Al oír esas palabras me puse en guardia, no sabía si había elegido aquella leyenda por algo especial o simplemente era una coincidencia.
—Bien, situémonos en el tiempo —me dijo mientras me miraba—. Era 1810, más o menos, cuando el ejército francés de Napoleón estaba en Toledo. El problema es que en ese momento había tantos soldados en la ciudad que apenas había lugares para acogerlos. Así que empezaron a ocupar todo tipo de lugares: plazas, edificios, iglesias…
»Una noche fría, siempre son frías, llegó a la ciudad un grupo de jinetes buscando algún lugar donde poder acomodarse y pasar la noche, pero como ya no quedaba sitio en ninguno de los principales edificios, se les asignó una iglesia abandonada, esta que tienes delante. Llegaron aquí mismo y entraron en ella con la luz de unos farolillos.
»En su interior apenas había nada: algunos retablos y losas con los nombres de los allí enterrados, y algo más… unas estatuas de mármol blanco que parecían fantasmas sobre los mausoleos de los muertos. No les hizo mucha gracia, pero tampoco había mucho más donde elegir. Así que al final, y sobre todo debido al cansancio del trayecto, no tardaron mucho en quedarse dormidos.
Yo escuchaba como una niña que, abrazada a un peluche, desea que nunca le llegue el sueño. Hay cosas —como que te cuenten historias— que no deberían desaparecer con la edad.
—Al día siguiente —continuó—, el capitán se encontró con unos conocidos y estos, entre bromas, le preguntaron qué tal había dormido. «¿Hay mejor forma de dormir que junto a una preciosa dama?», contestó. Todos se quedaron sorprendidos. «Vaya, eso sí que es llegar y besar el santo», y le preguntaron por la identidad de aquella belleza. «Es de cara preciosa, con traje blanco y tez pálida», contestó. Sus compañeros le preguntaron si había hablado con ella, si se habían besado o hecho algo más… Pero el capitán les contestó que aquella dama no podía hablar, ni ver, ni oír porque…
Y se quedó en silencio.
—Dime, dime, ¿qué pasó? —pregunté impaciente.
—… porque era una estatua. Y todos comenzaron a reír; todos menos el capitán. Bueno, evidentemente todos los compañeros continuaron con la broma y le dijeron que se la presentara. Él, hablando más en serio que en broma, les dijo que vale, que esa misma noche llevarían bebida y brindarían a su salud. Sólo había un problema: junto a la dama estaba la estatua de un guerrero que, según pensó él, debía de ser su esposo.

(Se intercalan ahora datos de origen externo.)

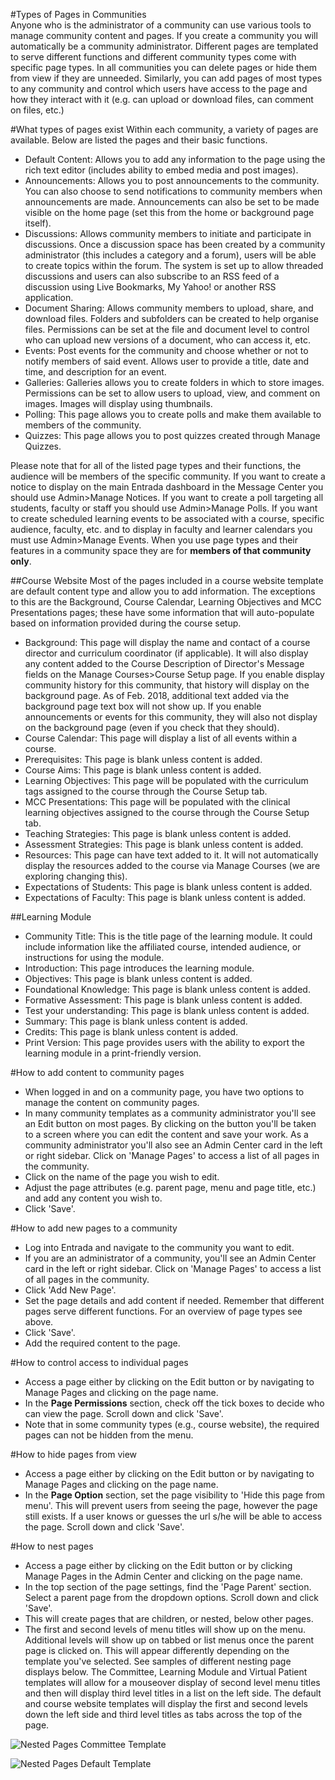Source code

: #Types of Pages in Communities  
Anyone who is the administrator of a community can use various tools to manage community content and pages.  If you create a community you will automatically be a community administrator.  Different pages are templated to serve different functions and different community types come with specific page types.  In all communities you can delete pages or hide them from view if they are unneeded.  Similarly, you can add pages of most types to any community and control which users have access to the page and how they interact with it (e.g. can upload or download files, can comment on files, etc.)

#What types of pages exist
Within each community, a variety of pages are available.  Below are listed the pages and their basic functions.

* Default Content: Allows you to add any information to the page using the rich text editor (includes ability to embed media and post images).
* Announcements: Allows you to post announcements to the community.  You can also choose to send notifications to community members when announcements are made.  Announcements can also be set to be made visible on the home page (set this from the home or background page itself).
* Discussions: Allows community members to initiate and participate in discussions. Once a discussion space has been created by a community administrator (this includes a category and a forum), users will be able to create topics within the forum. The system is set up to allow threaded discussions and users can also subscribe to an RSS feed of a discussion using Live Bookmarks, My Yahoo! or another RSS application.
* Document Sharing: Allows community members to upload, share, and download files.  Folders and subfolders can be created to help organise files.  Permissions can be set at the file and document level to control who can upload new versions of a document, who can access it, etc.
* Events: Post events for the community and choose whether or not to notify members of said event.  Allows user to provide a title, date and time, and description for an event.
* Galleries: Galleries allows you to create folders in which to store images.  Permissions can be set to allow users to upload, view, and comment on images.  Images will display using thumbnails.
* Polling: This page allows you to create polls and make them available to members of the community.
* Quizzes: This page allows you to post quizzes created through Manage Quizzes.

Please note that for all of the listed page types and their functions, the audience will be members of the specific community.  If you want to create a notice to display on the main Entrada dashboard in the Message Center you should use Admin>Manage Notices.  If you want to create a poll targeting all students, faculty or staff you should use Admin>Manage Polls.  If you want to create scheduled learning events to be associated with a course, specific audience, faculty, etc. and to display in faculty and learner calendars you must use Admin>Manage Events.  When you use page types and their features in a community space they are for **members of that community only**.

##Course Website
Most of the pages included in a course website template are default content type and allow you to add information.  The exceptions to this are the Background, Course Calendar, Learning Objectives and MCC Presentations pages; these have some information that will auto-populate based on information provided during the course setup.  

* Background: This page will display the name and contact of a course director and curriculum coordinator (if applicable).  It will also display any content added to the Course Description of Director's Message fields on the Manage Courses>Course Setup page.  If you enable display community history for this community, that history will display on the background page.  As of Feb. 2018, additional text added via the background page text box will not show up.  If you enable announcements or events for this community, they will also not display on the background page (even if you check that they should).
* Course Calendar: This page will display a list of all events within a course.
* Prerequisites: This page is blank unless content is added.
* Course Aims: This page is blank unless content is added.
* Learning Objectives: This page will be populated with the curriculum tags assigned to the course through the Course Setup tab.
* MCC Presentations: This page will be populated with the clinical learning objectives assigned to the course through the Course Setup tab.
* Teaching Strategies: This page is blank unless content is added.
* Assessment Strategies: This page is blank unless content is added.
* Resources: This page can have text added to it.  It will not automatically display the resources added to the course via Manage Courses (we are exploring changing this).
* Expectations of Students: This page is blank unless content is added.
* Expectations of Faculty: This page is blank unless content is added.

##Learning Module
* Community Title: This is the title page of the learning module.  It could include information like the affiliated course, intended audience, or instructions for using the module.
* Introduction: This page introduces the learning module.
* Objectives: This page is blank unless content is added.
* Foundational Knowledge: This page is blank unless content is added.
* Formative Assessment: This page is blank unless content is added.
* Test your understanding: This page is blank unless content is added.
* Summary: This page is blank unless content is added.
* Credits: This page is blank unless content is added.
* Print Version: This page provides users with the ability to export the learning module in a print-friendly version.

#How to add content to community pages
* When logged in and on a community page, you have two options to manage the content on community pages.  
* In many community templates as a community administrator you'll see an Edit button on most pages.  By clicking on the button you'll be taken to a screen where you can edit the content and save your work. As a community administrator you'll also see an Admin Center card in the left or right sidebar.  Click on 'Manage Pages' to access a list of all pages in the community.
* Click on the name of the page you wish to edit.
* Adjust the page attributes (e.g. parent page, menu and page title, etc.) and add any content you wish to.
* Click 'Save'.

#How to add new pages to a community
* Log into Entrada and navigate to the community you want to edit.
* If you are an administrator of a community, you'll see an Admin Center card in the left or right sidebar.  Click on 'Manage Pages' to access a list of all pages in the community.
* Click 'Add New Page'.
* Set the page details and add content if needed. Remember that different pages serve different functions.  For an overview of page types see above.
* Click 'Save'.
* Add the required content to the page.

#How to control access to individual pages
* Access a page either by clicking on the Edit button or by navigating to Manage Pages and clicking on the page name.
* In the **Page Permissions** section, check off the tick boxes to decide who can view the page. Scroll down and click 'Save'.  
* Note that in some community types (e.g., course website), the required pages can not be hidden from the menu.

#How to hide pages from view
* Access a page either by clicking on the Edit button or by navigating to Manage Pages and clicking on the page name.
* In the **Page Option** section, set the page visibility to 'Hide this page from menu'.  This will prevent users from seeing the page, however the page still exists.  If a user knows or guesses the url s/he will be able to access the page. Scroll down and click 'Save'.

#How to nest pages
* Access a page either by clicking on the Edit button or by clicking Manage Pages in the Admin Center and clicking on the page name.
* In the top section of the page settings, find the 'Page Parent' section.  Select a parent page from the dropdown options.  Scroll down and click 'Save'.
* This will create pages that are children, or nested, below other pages.
* The first and second levels of menu titles will show up on the menu.  Additional levels will show up on tabbed or list menus once the parent page is clicked on.  This will appear differently depending on the template you've selected.  See samples of different nesting page displays below.  The Committee, Learning Module and Virtual Patient templates will allow for a mouseover display of second level menu titles and then will display third level titles in a list on the left side.  The default and course website templates will display the first and second levels down the left side and third level titles as tabs across the top of the page.

![Nested Pages Committee Template](/img/communities/nestedpages-display-committetemplate-ME1.11.png)

![Nested Pages Default Template](/img/communities/nestedpages-display-defaulttemplate-ME1.11.png)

»Al caer la noche, y tal como habían quedado, acudieron a esta misma iglesia que tienes delante. Hicieron un fuego con restos de madera y, tras tomar unos tragos para pasar mejor el frío, fueron hacia el lugar donde estaba la dama. El capitán la presentó y todos coincidieron en que realmente se trataba de una mujer muy bella, de una mujer que en vida seguramente habría sido de las más hermosas de la ciudad. Miraron la inscripción y vieron que se trataba de doña Elvira de Castañeda y su marido, Pedro López de Ayala, que luchó en Italia.
»La fiesta continuó y mientras el resto de los soldados bebían y brindaban, el capitán no se separaba de su enamorada. De repente, le dio como un ataque de locura y empezó a decir que aquella era su amada, que tenía que besarla. Dijo también que no era educado no ofrecerle vino al marido, así que llenó un vaso y se lo tiró a la cara. Todos rieron. Tras esto acercó su cara a la de la mujer pidiéndole un beso.

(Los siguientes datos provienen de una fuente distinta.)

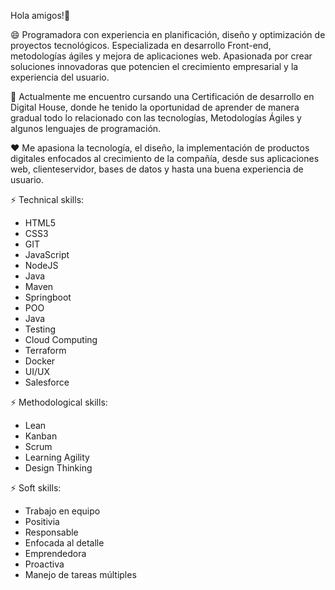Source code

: Hola amigos!👋

😄 Programadora con experiencia en planificación, diseño y
optimización de proyectos tecnológicos. Especializada en
desarrollo Front-end, metodologías ágiles y mejora de
aplicaciones web. Apasionada por crear soluciones innovadoras
que potencien el crecimiento empresarial y la experiencia del
usuario.

🌱 Actualmente me encuentro cursando una Certificación de desarrollo en Digital House, 
donde he tenido la oportunidad de aprender de manera gradual todo lo relacionado con
las tecnologías, Metodologías Ágiles y algunos lenguajes de programación.

❤  Me apasiona la tecnología, el diseño, la implementación de productos digitales
enfocados al crecimiento de la compañía, desde sus aplicaciones web, clienteservidor, 
bases de datos y hasta una buena experiencia de usuario. 


⚡ Technical skills:
* HTML5
* CSS3
* GIT
* JavaScript
* NodeJS
* Java
* Maven
* Springboot
* POO
* Java
* Testing
* Cloud Computing
* Terraform
* Docker
* UI/UX
* Salesforce

⚡ Methodological skills:
* Lean
* Kanban
* Scrum
* Learning Agility
* Design Thinking


⚡ Soft skills:
* Trabajo en equipo
* Positivia
* Responsable
* Enfocada al detalle
* Emprendedora
* Proactiva
* Manejo de tareas múltiples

»Llegados a este punto, varios de sus compañeros le dijeron que no lo hiciera, que no removiera a los muertos, que eso no traía nada bueno. Pero él no hizo caso y se acercó a la estatua con intención de besarla.
Paró y me miró, me dejó en vilo.
—¿Y qué? ¿Y qué pasó? —le insistí.
—¿Y si lo dejo aquí?
—¡Vamos!… —le supliqué.
—Se escuchó un golpe y un grito. El capitán estaba en el suelo, a los pies de la estatua, sangrando por la nariz y por la boca. Nadie se movió. Sus amigos se acercaron a ayudarle y se quedaron de piedra, nunca mejor dicho, al ver que el brazo del esposo estaba manchado de sangre.
Ambos nos quedamos en silencio mirando aquella puerta. A escasos centímetros uno del otro, eran nuestras chaquetas las únicas que se atrevían a rozarse.
El sonido de un móvil —el mío— rompió aquella calma y ambos dimos un respingo.
Lo saqué del bolsillo: era mi marido.